Los hermanos gemelos germano-australianos Michael y Peter Spierig (Jigsaw: el juego continúa y Vampiros del día) adaptan la historia a los días en que Sarah, aquí en la piel de la siempre sobria Helen Mirren, fue cuestionada por los accionistas de la compañía, que querían apartarla por su comportamiento errático. Así es que, por esas vueltas del guión, un médico con problemas de adicciones termina encerrado en la mansión victoriana con la todavía enlutada dueña, su también viuda sobrina y su hijo, el pequeño Henry, que tiene una afición a deambular sonámbulo, con la cabeza cubierta por una bolsa, poseído por alguno de los espíritus.

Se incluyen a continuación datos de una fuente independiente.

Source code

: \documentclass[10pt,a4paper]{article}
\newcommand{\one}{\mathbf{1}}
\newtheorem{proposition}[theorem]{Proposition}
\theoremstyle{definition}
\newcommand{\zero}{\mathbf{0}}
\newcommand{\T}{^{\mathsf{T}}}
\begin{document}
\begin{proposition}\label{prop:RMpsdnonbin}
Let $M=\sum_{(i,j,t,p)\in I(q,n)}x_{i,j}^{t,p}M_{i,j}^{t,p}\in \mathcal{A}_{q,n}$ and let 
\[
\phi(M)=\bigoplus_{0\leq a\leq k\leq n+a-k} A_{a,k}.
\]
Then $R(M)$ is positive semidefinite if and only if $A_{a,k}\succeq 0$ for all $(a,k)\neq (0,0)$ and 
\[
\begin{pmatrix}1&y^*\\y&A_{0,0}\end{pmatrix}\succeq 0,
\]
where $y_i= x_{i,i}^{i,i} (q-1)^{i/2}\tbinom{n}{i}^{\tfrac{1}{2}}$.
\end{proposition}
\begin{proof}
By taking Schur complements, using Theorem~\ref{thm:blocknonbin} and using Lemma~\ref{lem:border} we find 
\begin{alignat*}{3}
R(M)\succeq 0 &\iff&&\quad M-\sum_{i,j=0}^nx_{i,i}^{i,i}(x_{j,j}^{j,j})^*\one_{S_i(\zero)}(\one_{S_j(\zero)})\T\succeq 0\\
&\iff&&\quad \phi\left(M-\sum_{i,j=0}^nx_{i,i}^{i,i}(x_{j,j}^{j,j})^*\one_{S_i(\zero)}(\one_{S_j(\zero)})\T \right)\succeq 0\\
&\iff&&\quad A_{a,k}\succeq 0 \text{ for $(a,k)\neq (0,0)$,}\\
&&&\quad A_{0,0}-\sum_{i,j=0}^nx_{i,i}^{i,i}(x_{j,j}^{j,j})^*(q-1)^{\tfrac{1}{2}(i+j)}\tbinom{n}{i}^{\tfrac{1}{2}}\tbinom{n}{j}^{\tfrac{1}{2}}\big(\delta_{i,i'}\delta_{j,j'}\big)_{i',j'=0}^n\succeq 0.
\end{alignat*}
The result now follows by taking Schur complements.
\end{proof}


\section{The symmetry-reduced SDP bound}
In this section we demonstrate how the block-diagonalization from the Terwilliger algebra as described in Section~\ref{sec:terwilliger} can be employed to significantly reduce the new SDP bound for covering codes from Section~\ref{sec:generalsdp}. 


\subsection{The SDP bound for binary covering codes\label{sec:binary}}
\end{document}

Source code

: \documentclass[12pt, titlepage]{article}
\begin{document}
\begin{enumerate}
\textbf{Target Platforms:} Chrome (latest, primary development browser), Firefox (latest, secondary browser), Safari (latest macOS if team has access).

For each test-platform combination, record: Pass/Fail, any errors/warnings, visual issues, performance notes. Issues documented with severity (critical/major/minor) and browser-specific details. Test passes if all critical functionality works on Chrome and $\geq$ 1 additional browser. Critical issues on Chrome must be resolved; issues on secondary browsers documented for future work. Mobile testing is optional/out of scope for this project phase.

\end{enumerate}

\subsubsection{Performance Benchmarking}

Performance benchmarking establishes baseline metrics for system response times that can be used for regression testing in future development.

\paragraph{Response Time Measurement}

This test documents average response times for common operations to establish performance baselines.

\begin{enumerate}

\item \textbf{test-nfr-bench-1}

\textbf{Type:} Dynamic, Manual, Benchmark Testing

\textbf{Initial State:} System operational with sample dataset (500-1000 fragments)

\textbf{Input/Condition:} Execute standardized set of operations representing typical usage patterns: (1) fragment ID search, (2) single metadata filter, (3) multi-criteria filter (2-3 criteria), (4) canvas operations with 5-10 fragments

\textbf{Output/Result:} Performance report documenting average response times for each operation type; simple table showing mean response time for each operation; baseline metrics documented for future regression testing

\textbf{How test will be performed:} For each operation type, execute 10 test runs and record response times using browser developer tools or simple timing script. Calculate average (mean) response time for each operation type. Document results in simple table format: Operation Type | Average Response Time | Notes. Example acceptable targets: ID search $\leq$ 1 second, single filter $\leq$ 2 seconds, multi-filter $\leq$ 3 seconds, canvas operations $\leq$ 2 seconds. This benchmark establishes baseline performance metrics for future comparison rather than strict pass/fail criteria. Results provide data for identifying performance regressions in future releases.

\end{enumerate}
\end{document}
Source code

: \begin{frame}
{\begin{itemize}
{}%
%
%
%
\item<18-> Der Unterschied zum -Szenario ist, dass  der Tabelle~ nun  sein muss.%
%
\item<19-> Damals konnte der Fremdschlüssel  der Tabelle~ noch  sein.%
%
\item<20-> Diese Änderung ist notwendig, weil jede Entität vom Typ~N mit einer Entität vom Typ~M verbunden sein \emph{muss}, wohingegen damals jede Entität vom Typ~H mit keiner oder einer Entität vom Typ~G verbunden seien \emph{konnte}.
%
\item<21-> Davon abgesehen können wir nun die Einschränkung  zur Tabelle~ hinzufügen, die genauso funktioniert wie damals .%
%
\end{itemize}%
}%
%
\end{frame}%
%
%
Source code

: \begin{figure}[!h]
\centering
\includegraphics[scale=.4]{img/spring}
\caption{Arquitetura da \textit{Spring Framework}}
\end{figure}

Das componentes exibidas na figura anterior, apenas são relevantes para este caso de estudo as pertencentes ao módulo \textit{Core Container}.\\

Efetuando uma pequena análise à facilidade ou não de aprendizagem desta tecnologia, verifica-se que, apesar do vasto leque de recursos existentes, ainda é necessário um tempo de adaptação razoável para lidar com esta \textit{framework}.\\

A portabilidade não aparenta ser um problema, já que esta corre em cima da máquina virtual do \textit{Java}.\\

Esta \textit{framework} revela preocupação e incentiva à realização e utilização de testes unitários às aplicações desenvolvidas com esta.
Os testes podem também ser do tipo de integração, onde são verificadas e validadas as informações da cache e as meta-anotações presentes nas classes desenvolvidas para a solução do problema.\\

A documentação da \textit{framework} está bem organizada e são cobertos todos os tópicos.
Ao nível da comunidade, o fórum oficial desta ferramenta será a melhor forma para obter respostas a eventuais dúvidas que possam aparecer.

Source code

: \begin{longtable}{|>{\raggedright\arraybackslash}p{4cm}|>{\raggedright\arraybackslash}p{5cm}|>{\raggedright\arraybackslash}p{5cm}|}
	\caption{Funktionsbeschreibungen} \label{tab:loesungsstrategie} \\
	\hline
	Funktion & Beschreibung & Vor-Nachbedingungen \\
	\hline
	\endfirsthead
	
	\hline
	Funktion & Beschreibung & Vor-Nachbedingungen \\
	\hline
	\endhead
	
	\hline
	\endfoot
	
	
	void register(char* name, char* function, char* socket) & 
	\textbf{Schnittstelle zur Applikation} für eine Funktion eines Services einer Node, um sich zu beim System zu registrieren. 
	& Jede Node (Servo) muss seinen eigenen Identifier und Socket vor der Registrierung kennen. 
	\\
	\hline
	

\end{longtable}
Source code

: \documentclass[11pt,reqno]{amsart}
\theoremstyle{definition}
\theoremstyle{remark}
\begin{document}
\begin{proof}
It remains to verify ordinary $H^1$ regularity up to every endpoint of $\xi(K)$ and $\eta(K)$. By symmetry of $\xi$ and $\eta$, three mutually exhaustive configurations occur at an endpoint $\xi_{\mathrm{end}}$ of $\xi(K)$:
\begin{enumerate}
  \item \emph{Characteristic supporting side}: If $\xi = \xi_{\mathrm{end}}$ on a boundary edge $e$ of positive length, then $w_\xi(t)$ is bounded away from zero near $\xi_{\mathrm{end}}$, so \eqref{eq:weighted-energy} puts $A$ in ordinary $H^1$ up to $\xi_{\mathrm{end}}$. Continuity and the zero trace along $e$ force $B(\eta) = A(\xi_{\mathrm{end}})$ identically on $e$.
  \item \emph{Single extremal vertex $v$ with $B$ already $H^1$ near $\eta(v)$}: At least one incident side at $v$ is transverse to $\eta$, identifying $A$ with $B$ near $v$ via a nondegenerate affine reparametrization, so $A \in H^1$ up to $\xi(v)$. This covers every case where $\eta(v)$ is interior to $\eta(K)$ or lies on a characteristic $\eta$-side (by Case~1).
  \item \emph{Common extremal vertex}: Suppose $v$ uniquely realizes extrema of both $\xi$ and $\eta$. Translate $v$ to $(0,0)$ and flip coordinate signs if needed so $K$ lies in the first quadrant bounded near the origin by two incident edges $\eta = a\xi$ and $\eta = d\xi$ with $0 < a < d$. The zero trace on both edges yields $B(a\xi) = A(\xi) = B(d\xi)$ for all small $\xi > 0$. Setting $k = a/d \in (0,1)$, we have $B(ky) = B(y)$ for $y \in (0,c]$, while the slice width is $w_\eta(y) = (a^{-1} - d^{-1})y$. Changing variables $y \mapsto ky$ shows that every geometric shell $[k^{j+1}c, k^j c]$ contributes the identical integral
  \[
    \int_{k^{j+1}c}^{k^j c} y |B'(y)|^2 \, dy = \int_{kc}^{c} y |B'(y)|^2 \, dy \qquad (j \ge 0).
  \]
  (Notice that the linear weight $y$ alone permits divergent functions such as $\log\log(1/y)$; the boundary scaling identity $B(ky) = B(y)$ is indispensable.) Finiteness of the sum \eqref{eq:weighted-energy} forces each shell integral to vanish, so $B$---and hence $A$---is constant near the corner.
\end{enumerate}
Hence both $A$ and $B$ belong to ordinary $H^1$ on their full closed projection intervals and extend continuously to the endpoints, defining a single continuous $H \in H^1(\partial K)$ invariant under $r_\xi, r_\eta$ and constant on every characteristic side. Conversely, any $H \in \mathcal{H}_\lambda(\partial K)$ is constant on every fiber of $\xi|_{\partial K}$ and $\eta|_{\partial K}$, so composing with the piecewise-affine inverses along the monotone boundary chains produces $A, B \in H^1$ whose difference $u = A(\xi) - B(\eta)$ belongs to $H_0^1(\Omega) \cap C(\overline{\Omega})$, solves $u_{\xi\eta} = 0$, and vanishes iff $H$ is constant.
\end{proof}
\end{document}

Cada protagonista carga su cruz relacionada con los fusiles de la compañía, que los cineastas aprovechan para una todavía más pesada dimensión política sobre el control de armas, otro signo de esta época potenciado por la oscarización de Huye, la película de terror con mensaje de moda en estos días. Entre tanta tendencia, los gemelos Spierig explotan la alegoría anti-armamentista para desentenderse de la narración y terminan perdidos en los pasillos de una mansión a la que jamás le encontraron la salida.